WALLA WALLA — The Walla Walla Commissioned Deputies Association and Walla Walla County Sheriff John Turner faced off Monday morning in a grievance hearing involving Sgt. Bill White.
According to White’s attorney, Jamie Goldberg, the association filed the grievance to challenge whether Turner had just cause to discipline White last year following a lengthy investigation.
Turner initiated the investigation into White in May 2012 on allegations of misconduct ranging from insubordination to failure to supervise.
Turner placed White on administrative leave and Benton County Sheriff’s detectives conducted the investigation that concluded in August 2012. In a letter following the investigation, Undersheriff Edward Freyer recommended that White be terminated from employment.
White, who was Turner’s opponent in the 2010 sheriff’s election, was not fired but faced possible demotion and suspension.
Rather than impose a 120-hour suspension without pay and demotion from sergeant to deputy, Turner suspended the demotion and half the unpaid suspension, on the condition that White finish a performance improvement plan.
The association’s stance on the investigation was clear well before Turner’s final decision, however.
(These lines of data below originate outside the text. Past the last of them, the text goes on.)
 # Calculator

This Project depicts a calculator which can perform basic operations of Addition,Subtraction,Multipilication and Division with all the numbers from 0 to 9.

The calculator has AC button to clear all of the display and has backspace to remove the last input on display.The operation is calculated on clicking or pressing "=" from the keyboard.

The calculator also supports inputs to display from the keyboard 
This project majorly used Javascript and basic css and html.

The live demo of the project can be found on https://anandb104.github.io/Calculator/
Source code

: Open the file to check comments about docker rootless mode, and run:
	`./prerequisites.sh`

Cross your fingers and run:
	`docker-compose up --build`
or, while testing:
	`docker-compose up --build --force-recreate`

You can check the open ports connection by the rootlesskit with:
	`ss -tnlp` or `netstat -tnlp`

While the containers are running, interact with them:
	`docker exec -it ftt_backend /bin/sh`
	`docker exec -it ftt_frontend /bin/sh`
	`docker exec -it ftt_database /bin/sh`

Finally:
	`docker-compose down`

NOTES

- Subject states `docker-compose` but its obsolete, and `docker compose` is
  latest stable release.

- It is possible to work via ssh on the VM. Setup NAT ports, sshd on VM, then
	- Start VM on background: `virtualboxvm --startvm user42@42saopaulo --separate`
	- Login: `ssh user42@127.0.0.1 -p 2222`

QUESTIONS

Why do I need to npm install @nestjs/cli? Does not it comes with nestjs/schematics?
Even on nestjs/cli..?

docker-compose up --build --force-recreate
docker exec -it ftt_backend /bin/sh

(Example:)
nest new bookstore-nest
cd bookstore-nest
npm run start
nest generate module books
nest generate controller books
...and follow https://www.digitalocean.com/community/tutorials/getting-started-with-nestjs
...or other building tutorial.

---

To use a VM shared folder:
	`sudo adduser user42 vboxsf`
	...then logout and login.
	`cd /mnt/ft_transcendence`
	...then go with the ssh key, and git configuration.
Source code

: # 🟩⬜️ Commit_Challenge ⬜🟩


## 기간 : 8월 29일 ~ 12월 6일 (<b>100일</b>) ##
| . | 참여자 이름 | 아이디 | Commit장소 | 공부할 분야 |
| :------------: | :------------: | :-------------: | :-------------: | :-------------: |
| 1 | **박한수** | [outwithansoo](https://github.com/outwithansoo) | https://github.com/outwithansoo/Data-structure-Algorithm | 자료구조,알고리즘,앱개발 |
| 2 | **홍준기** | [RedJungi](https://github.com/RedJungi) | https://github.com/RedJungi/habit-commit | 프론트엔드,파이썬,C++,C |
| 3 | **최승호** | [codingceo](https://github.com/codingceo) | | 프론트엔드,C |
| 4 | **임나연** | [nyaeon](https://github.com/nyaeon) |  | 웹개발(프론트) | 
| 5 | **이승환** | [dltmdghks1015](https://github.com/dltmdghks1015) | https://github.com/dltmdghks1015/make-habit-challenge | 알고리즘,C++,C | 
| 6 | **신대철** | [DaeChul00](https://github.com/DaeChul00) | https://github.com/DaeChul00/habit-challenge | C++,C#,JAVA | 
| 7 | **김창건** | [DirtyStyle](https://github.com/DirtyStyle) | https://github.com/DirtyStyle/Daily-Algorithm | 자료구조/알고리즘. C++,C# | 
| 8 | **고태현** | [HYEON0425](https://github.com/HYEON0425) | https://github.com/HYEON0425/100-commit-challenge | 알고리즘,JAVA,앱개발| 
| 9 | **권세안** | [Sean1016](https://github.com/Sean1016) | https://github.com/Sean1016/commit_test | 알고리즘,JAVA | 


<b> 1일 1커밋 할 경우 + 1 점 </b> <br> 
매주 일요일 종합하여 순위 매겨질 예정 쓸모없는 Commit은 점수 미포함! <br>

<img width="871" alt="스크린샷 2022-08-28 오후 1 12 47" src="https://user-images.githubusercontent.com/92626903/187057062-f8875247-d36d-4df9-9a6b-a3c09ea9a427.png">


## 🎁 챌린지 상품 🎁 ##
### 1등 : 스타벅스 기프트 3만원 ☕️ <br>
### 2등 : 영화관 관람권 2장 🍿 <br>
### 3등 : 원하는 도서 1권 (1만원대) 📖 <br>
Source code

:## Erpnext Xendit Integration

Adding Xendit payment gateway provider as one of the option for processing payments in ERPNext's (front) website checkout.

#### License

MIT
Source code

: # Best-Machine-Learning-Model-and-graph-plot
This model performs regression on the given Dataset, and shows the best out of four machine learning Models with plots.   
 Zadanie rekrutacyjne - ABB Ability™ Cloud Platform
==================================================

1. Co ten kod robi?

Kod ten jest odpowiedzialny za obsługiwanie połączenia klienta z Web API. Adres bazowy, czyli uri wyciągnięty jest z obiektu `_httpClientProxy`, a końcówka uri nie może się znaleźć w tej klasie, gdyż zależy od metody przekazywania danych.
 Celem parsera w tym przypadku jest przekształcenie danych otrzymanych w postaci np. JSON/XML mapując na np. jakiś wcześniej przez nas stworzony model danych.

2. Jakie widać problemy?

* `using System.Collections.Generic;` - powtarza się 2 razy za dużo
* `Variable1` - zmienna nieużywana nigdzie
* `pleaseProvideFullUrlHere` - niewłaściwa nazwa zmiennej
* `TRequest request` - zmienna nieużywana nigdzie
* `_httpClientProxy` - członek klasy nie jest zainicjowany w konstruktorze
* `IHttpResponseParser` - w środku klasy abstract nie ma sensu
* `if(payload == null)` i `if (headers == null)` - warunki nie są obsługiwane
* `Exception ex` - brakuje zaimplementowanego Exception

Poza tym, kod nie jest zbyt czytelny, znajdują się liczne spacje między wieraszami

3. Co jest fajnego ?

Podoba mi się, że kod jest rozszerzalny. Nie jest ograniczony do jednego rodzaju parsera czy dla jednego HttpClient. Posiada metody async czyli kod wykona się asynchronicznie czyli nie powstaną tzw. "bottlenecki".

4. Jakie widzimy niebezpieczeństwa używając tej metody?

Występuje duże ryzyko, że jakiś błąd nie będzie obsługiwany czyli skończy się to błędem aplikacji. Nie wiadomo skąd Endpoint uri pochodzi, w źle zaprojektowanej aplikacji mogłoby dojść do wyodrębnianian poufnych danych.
Months earlier Turner received a letter protesting White being placed on administrative leave.
“The Association is outraged and strongly condemns the treatment of Sergeant Bill White,” wrote Goldberg in a June letter that said the “protracted period of separation is baseless and without merit.”
White then declined to appear at a Loudermill hearing, part of due process rights for government employees prior to severe discipline.
“There is no benefit for an employee to attend a Loudermill meeting when an employer is not seeking fairness but instead attempting to justify a wrongful course of action.” Goldberg wrote on behalf of White.
Following Turner’s decision discipline White, Goldberg began the grievance process, which culminated in this week’s hearing.
The hearing was closed to the public and a reporter for the Union-Bulletin was told to leave by Kathryn Whalen, an arbitrator selected by both sides.
Turner’s attorney, Michael Bolasina, asked Whalen to close the meeting.
“We’re in the public sphere here,” Goldberg argued, stating Turner used the press to publicly humiliate White during the original investigation. “We see this arbitration as a way to set the record straight.”
During lunch recess, Bolasina also declined to comment on the proceedings.
Goldberg, however, said he thought the hearing was going well, and said there were “several unexplainable” contradictions in testimony from witnesses for the county.
This morning the county was scheduled to present testimony from its last witness, and then association witnesses were scheduled to close out the day. Goldberg said he thought the hearing will conclude around 4 p.m. Then both attorney’s will submit their closing arguments to Whalen in writing at a later time.
Whalen said it could take several months for a final decision.